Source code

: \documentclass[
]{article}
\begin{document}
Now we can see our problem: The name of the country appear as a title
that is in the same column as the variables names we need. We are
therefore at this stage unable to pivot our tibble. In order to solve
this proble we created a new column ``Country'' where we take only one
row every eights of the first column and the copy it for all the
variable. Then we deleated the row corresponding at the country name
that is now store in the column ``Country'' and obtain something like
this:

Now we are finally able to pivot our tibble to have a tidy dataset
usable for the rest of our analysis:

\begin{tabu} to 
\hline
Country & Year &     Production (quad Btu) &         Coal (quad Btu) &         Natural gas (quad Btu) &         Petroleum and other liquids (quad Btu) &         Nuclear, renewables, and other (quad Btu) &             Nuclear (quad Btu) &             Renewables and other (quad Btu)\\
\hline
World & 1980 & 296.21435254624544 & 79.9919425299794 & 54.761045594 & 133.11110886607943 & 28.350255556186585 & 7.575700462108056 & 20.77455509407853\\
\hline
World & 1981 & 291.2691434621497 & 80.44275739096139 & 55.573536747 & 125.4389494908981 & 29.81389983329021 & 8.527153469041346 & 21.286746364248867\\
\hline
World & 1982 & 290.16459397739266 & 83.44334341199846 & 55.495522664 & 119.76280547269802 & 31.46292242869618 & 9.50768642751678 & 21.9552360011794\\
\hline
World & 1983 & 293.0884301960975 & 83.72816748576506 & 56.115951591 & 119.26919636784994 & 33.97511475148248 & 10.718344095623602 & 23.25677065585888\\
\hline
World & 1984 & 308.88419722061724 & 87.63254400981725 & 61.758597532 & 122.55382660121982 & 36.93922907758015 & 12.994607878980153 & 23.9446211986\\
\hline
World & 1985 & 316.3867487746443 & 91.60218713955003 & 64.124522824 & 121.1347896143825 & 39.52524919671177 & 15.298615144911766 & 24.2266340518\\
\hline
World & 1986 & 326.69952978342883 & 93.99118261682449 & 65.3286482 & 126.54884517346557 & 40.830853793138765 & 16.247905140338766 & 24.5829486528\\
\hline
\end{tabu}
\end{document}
---*---
## THE PROBLEM
The exact wording of every entry above should be written out again.

## EXPECTED ANSWER
Source code

: \documentclass[
]{article}
\begin{document}
Now we can see our problem: The name of the country appear as a title
that is in the same column as the variables names we need. We are
therefore at this stage unable to pivot our tibble. In order to solve
this proble we created a new column ``Country'' where we take only one
row every eights of the first column and the copy it for all the
variable. Then we deleated the row corresponding at the country name
that is now store in the column ``Country'' and obtain something like
this:

Now we are finally able to pivot our tibble to have a tidy dataset
usable for the rest of our analysis:

\begin{tabu} to 
\hline
Country & Year &     Production (quad Btu) &         Coal (quad Btu) &         Natural gas (quad Btu) &         Petroleum and other liquids (quad Btu) &         Nuclear, renewables, and other (quad Btu) &             Nuclear (quad Btu) &             Renewables and other (quad Btu)\\
\hline
World & 1980 & 296.21435254624544 & 79.9919425299794 & 54.761045594 & 133.11110886607943 & 28.350255556186585 & 7.575700462108056 & 20.77455509407853\\
\hline
World & 1981 & 291.2691434621497 & 80.44275739096139 & 55.573536747 & 125.4389494908981 & 29.81389983329021 & 8.527153469041346 & 21.286746364248867\\
\hline
World & 1982 & 290.16459397739266 & 83.44334341199846 & 55.495522664 & 119.76280547269802 & 31.46292242869618 & 9.50768642751678 & 21.9552360011794\\
\hline
World & 1983 & 293.0884301960975 & 83.72816748576506 & 56.115951591 & 119.26919636784994 & 33.97511475148248 & 10.718344095623602 & 23.25677065585888\\
\hline
World & 1984 & 308.88419722061724 & 87.63254400981725 & 61.758597532 & 122.55382660121982 & 36.93922907758015 & 12.994607878980153 & 23.9446211986\\
\hline
World & 1985 & 316.3867487746443 & 91.60218713955003 & 64.124522824 & 121.1347896143825 & 39.52524919671177 & 15.298615144911766 & 24.2266340518\\
\hline
World & 1986 & 326.69952978342883 & 93.99118261682449 & 65.3286482 & 126.54884517346557 & 40.830853793138765 & 16.247905140338766 & 24.5829486528\\
\hline
\end{tabu}
\end{document}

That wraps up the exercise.